10.           This letter agreement shall be governed by and construed and enforced in accordance with the laws of the State of New York, without giving effect to conflicts of law principles that would result in the application of the substantive laws of another jurisdiction.  The undersigned hereby (i) agrees that any action, proceeding or claim against him arising out of or relating in any way to this letter agreement (a “Proceeding”) shall be brought and enforced in the courts of the State of New York of the United States of America for the Southern District of New York, and irrevocably submits to such jurisdiction, which jurisdiction shall be exclusive and (ii) waives any objection to such exclusive jurisdiction and that such courts represent an inconvenient forum.

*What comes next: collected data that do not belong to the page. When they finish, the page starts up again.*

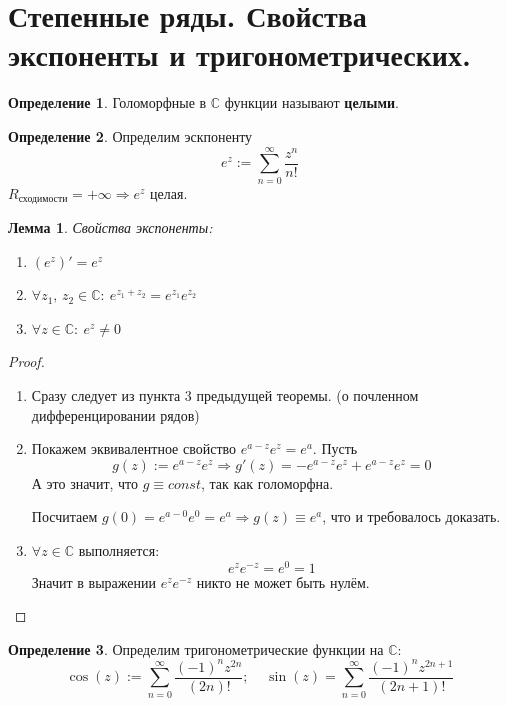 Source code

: \documentclass[a4paper,12pt]{article}
\theoremstyle{plain}
\newtheorem{lemma}{Лемма}[section]
\theoremstyle{definition}
\newtheorem{definition}{Определение}[section]
\theoremstyle{remark}
\begin{document}
\section{Степенные ряды. Свойства экспоненты и тригонометрических.}
\begin{definition}
	Голоморфные в $\mathbb{C}$ функции называют \textbf{целыми}.
\end{definition}

\begin{definition}
	Определим эскпоненту
	\[
		e^z := \sum_{n = 0}^\infty \frac{z^n}{n!}
	\]
	$R_\text{сходимости} = +\infty \Rightarrow e^z$ целая.
\end{definition}

\begin{lemma}
	Свойства экспоненты:
	\begin{enumerate}
		\item $(e^z)' = e^z$
		\item $\forall z_1,\,z_2 \in \mathbb{C} :\: e^{z_1 + z_2} = e^{z_1}e^{z_2}$
		\item $\forall z \in \mathbb{C} :\: e^z \neq 0$
	\end{enumerate}
\end{lemma}

\begin{proof}
	\begin{enumerate}
		\item Сразу следует из пункта 3 предыдущей теоремы. (о почленном дифференцировании рядов)
		\item Покажем эквивалентное свойство $e^{a - z}e^z = e^a$. Пусть
		      \[
			      g(z) := e^{a - z}e^z \Rightarrow g'(z) = -e^{a - z}e^z + e^{a - z}e^z = 0
		      \]
		      А это значит, что $g \equiv const$, так как голоморфна.

		      Посчитаем $g(0) = e^{a - 0}e^0 = e^a \Rightarrow g(z) \equiv e^a$, что и требовалось доказать.
		\item $\forall z \in \mathbb{C}$ выполняется:
		      \[
			      e^ze^{-z} = e^0 = 1
		      \]
		      Значит в выражении $e^ze^{-z}$ никто не может быть нулём.
	\end{enumerate}
\end{proof}

\begin{definition}
	Определим тригонометрические функции на $\mathbb{C}$:
	\[
		\cos(z) := \sum_{n = 0}^\infty \frac{(-1)^nz^{2n}}{(2n)!} ;\;\;\;\; \sin(z) = \sum_{n = 0}^\infty \frac{(-1)^nz^{2n + 1}}{(2n + 1)!}
	\]
\end{definition}
\end{document}
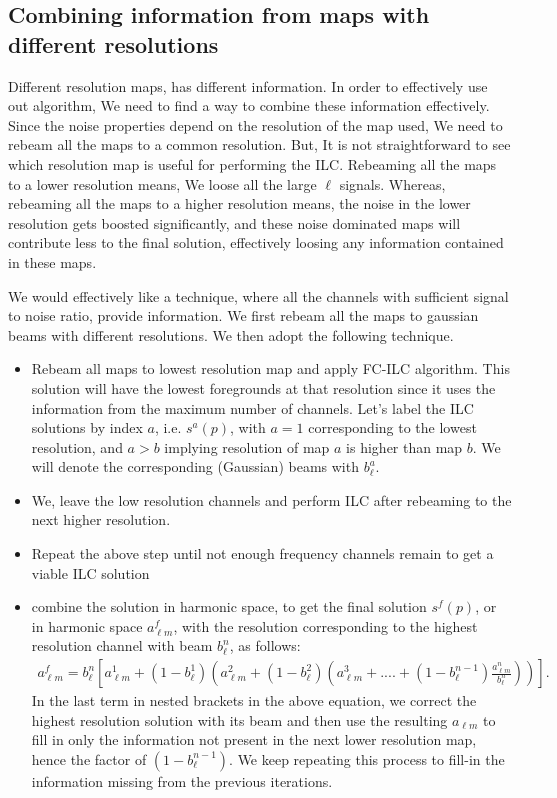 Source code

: \subsection{Combining information from maps with different resolutions}
Different resolution maps, has different information. In order to effectively use
out algorithm, We need to find a way to combine these information effectively. \cite{datarishi}
Since the noise properties depend on the resolution of the map used, We need to rebeam
all the maps to a common resolution. 
But, It is not straightforward to see which resolution map is useful for performing the ILC.
Rebeaming all the maps to a lower resolution means, We loose all the large $\ell$ signals. Whereas,
rebeaming all the maps to a higher resolution means, the noise in the lower resolution gets boosted
significantly, and these noise dominated maps will contribute less to the final solution, 
effectively loosing any information contained in these maps.

We would effectively like a technique, where all the channels with sufficient signal to noise ratio, provide information.
We first rebeam all the maps to gaussian beams with different resolutions. We then adopt the following technique.
\begin{itemize}
\item Rebeam all maps to lowest resolution map and apply FC-ILC
  algorithm. This solution will have the lowest foregrounds at that resolution
  since it uses the information from the maximum number of channels. Let's
  label the ILC solutions by index $a$, i.e. $s^a(p)$, with $a=1$ corresponding to the
  lowest resolution, and $a>b$ implying resolution of map $a$ is higher
  than map $b$. We will denote the corresponding (Gaussian) beams with $b_{\ell}^a$.
\item We, leave the low resolution channels and perform ILC after rebeaming to the next higher resolution.
\item Repeat the above step until not enough frequency channels remain to get a
  viable ILC solution
\item combine the solution in harmonic space, to get
  the final solution $s^f(p)$, or in harmonic space $a_{\ell m}^f$, with the resolution corresponding to the
  highest resolution channel with beam $b_{\ell}^n$, as follows:
\begin{align}
a_{\ell m}^f= 
b_{\ell}^n\left[a_{\ell m}^1+(1-b_{\ell}^{1})\left( a_{\ell m}^{2} + (1-b_{\ell}^{2})
\left(  a_{\ell m}^{3} + .... + \left(1-b_{\ell}^{n-1}\right)\frac{a_{\ell m}^n }{b_{\ell}^n}\right)\right)\right].
\end{align}
In the last term in nested brackets in the above equation, we correct the
highest resolution solution with its beam and then use the resulting
$a_{\ell m}$ to fill in only the information not present in the next lower
resolution map, hence the factor of $(1-b_{\ell}^{n-1})$.
We keep repeating this process to fill-in the information missing from the previous iterations.
\end{itemize}


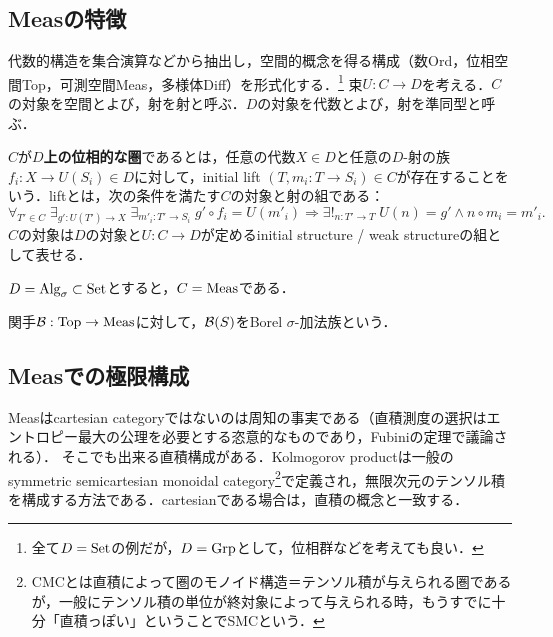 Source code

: \documentclass[uplatex,dvipdfmx]{jsreport}
\begin{document}
\subsection{Measの特徴}

\begin{definition}
    代数的構造を集合演算などから抽出し，空間的概念を得る構成（数Ord，位相空間Top，可測空間Meas，多様体Diff）を形式化する．\footnote{全て$D=\mathrm{Set}$の例だが，$D=\mathrm{Grp}$として，位相群などを考えても良い．}
    束$U:C\to D$を考える．$C$の対象を空間とよび，射を射と呼ぶ．$D$の対象を代数とよび，射を準同型と呼ぶ．

    $C$が\textbf{$D$上の位相的な圏}であるとは，任意の代数$X\in D$と任意の$D$-射の族$f_i:X\to U(S_i)\in D$に対して，initial lift $(T,m_i:T\to S_i)\in C$が存在することをいう．liftとは，次の条件を満たす$C$の対象と射の組である：
    \[\forall_{T'\in C}\;\exists_{g':U(T')\to X}\;\exists_{m'_i:T'\to S_i}\;g'\circ f_i=U(m'_i)\Rightarrow\exists!_{n:T'\to T}\;U(n)=g'\land n\circ m_i=m'_i.\]
    $C$の対象は$D$の対象と$U:C\to D$が定めるinitial structure / weak structureの組として表せる．
\end{definition}

\begin{example}[Meas]
    $D=\mathrm{Alg}_\sigma\subset\mathrm{Set}$とすると，$C=\mathrm{Meas}$である．
\end{example}

\begin{definition}[Borel可測空間]
    関手$\mathcal{B}:\mathrm{Top}\to\mathrm{Meas}$に対して，$\mathcal{B}(S)$をBorel $\sigma$-加法族という．
\end{definition}

\subsection{Measでの極限構成}

\begin{tcolorbox}[colframe=ForestGreen, colback=ForestGreen!10!white,breakable,colbacktitle=ForestGreen!40!white,coltitle=black,fonttitle=\bfseries\sffamily,
title=]
    Measはcartesian categoryではないのは周知の事実である（直積測度の選択はエントロピー最大の公理を必要とする恣意的なものであり，Fubiniの定理で議論される）．
    そこでも出来る直積構成がある．Kolmogorov productは一般のsymmetric semicartesian monoidal category\footnote{CMCとは直積によって圏のモノイド構造＝テンソル積が与えられる圏であるが，一般にテンソル積の単位が終対象によって与えられる時，もうすでに十分「直積っぽい」ということでSMCという．}で定義され，無限次元のテンソル積を構成する方法である．cartesianである場合は，直積の概念と一致する．
\end{tcolorbox}
\end{document}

11.           As used herein, (i) a “Business Transaction” shall mean a merger, capital stock exchange, asset acquisition, stock purchase, reorganization, exchangeable share transaction or other similar business transaction, with one or more operating businesses or assets not yet identified; (ii) “Insiders” shall mean all officers, directors and stockholders of the Company immediately prior to the IPO; (iii) “Insider Shares” shall mean all shares of Common Stock issued by the Company prior to the IPO; (iv) “IPO Shares” shall mean the Common Stock issued in the Company’s IPO; and (v) “Trust Account” means trust account in which the proceeds to the Company of the IPO will be deposited and held for the benefit of the holders of the IPO Shares, a s described in greater detail in the Registration Statement.